DATASET RECORDS:
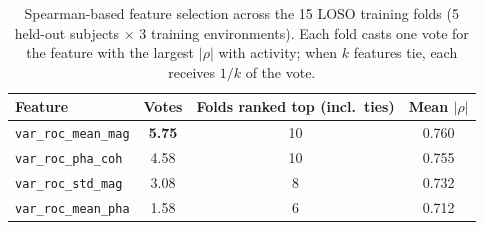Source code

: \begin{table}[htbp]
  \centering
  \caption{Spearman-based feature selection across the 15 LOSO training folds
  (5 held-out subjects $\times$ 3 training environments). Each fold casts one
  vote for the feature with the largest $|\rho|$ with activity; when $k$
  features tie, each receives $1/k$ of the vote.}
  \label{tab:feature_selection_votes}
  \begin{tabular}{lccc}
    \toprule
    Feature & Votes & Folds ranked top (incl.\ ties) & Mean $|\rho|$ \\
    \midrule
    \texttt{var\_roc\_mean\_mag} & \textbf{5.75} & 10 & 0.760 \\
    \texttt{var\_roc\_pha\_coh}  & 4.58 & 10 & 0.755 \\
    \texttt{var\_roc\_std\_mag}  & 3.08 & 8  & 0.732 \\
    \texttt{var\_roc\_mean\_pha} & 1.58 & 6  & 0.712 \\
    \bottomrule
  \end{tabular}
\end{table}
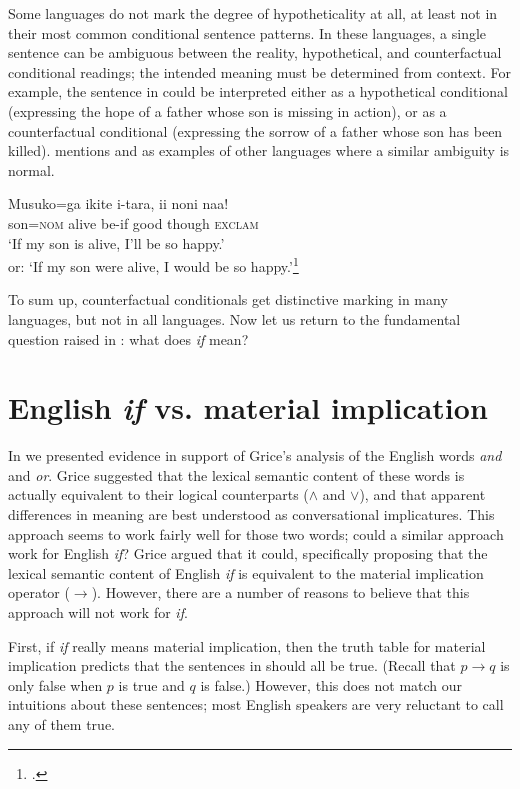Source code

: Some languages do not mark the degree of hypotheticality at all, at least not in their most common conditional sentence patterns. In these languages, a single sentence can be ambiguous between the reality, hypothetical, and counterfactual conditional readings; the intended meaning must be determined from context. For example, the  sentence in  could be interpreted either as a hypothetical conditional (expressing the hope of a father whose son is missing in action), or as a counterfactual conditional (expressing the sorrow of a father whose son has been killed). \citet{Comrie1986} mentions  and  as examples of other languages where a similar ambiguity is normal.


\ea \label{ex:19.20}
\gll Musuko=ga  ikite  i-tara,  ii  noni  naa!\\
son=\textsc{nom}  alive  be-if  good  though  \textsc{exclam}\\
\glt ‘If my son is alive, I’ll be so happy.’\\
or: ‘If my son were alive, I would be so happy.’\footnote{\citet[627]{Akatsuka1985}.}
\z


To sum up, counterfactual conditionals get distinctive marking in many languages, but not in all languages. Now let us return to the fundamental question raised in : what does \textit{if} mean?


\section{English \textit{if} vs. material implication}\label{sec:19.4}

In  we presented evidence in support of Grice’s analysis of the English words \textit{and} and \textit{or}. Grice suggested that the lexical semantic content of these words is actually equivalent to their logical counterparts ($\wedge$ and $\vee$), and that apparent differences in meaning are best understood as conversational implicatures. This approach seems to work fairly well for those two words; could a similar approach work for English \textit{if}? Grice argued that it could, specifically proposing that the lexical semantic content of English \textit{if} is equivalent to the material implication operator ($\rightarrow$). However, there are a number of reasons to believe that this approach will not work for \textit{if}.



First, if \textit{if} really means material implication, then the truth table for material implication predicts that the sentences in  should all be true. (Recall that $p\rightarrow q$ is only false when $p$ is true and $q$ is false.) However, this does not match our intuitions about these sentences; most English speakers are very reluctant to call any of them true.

YOUR TASK: Word for word, give the entries back in full; the pictures do not belong in the copy.

RESPONSE:
Source code

: \begin{table}[htbp]
  \centering
  \caption{Spearman-based feature selection across the 15 LOSO training folds
  (5 held-out subjects $\times$ 3 training environments). Each fold casts one
  vote for the feature with the largest $|\rho|$ with activity; when $k$
  features tie, each receives $1/k$ of the vote.}
  \label{tab:feature_selection_votes}
  \begin{tabular}{lccc}
    \toprule
    Feature & Votes & Folds ranked top (incl.\ ties) & Mean $|\rho|$ \\
    \midrule
    \texttt{var\_roc\_mean\_mag} & \textbf{5.75} & 10 & 0.760 \\
    \texttt{var\_roc\_pha\_coh}  & 4.58 & 10 & 0.755 \\
    \texttt{var\_roc\_std\_mag}  & 3.08 & 8  & 0.732 \\
    \texttt{var\_roc\_mean\_pha} & 1.58 & 6  & 0.712 \\
    \bottomrule
  \end{tabular}
\end{table}
Source code

: Some languages do not mark the degree of hypotheticality at all, at least not in their most common conditional sentence patterns. In these languages, a single sentence can be ambiguous between the reality, hypothetical, and counterfactual conditional readings; the intended meaning must be determined from context. For example, the  sentence in  could be interpreted either as a hypothetical conditional (expressing the hope of a father whose son is missing in action), or as a counterfactual conditional (expressing the sorrow of a father whose son has been killed). \citet{Comrie1986} mentions  and  as examples of other languages where a similar ambiguity is normal.


\ea \label{ex:19.20}
\gll Musuko=ga  ikite  i-tara,  ii  noni  naa!\\
son=\textsc{nom}  alive  be-if  good  though  \textsc{exclam}\\
\glt ‘If my son is alive, I’ll be so happy.’\\
or: ‘If my son were alive, I would be so happy.’\footnote{\citet[627]{Akatsuka1985}.}
\z


To sum up, counterfactual conditionals get distinctive marking in many languages, but not in all languages. Now let us return to the fundamental question raised in : what does \textit{if} mean?


\section{English \textit{if} vs. material implication}\label{sec:19.4}

In  we presented evidence in support of Grice’s analysis of the English words \textit{and} and \textit{or}. Grice suggested that the lexical semantic content of these words is actually equivalent to their logical counterparts ($\wedge$ and $\vee$), and that apparent differences in meaning are best understood as conversational implicatures. This approach seems to work fairly well for those two words; could a similar approach work for English \textit{if}? Grice argued that it could, specifically proposing that the lexical semantic content of English \textit{if} is equivalent to the material implication operator ($\rightarrow$). However, there are a number of reasons to believe that this approach will not work for \textit{if}.



First, if \textit{if} really means material implication, then the truth table for material implication predicts that the sentences in  should all be true. (Recall that $p\rightarrow q$ is only false when $p$ is true and $q$ is false.) However, this does not match our intuitions about these sentences; most English speakers are very reluctant to call any of them true.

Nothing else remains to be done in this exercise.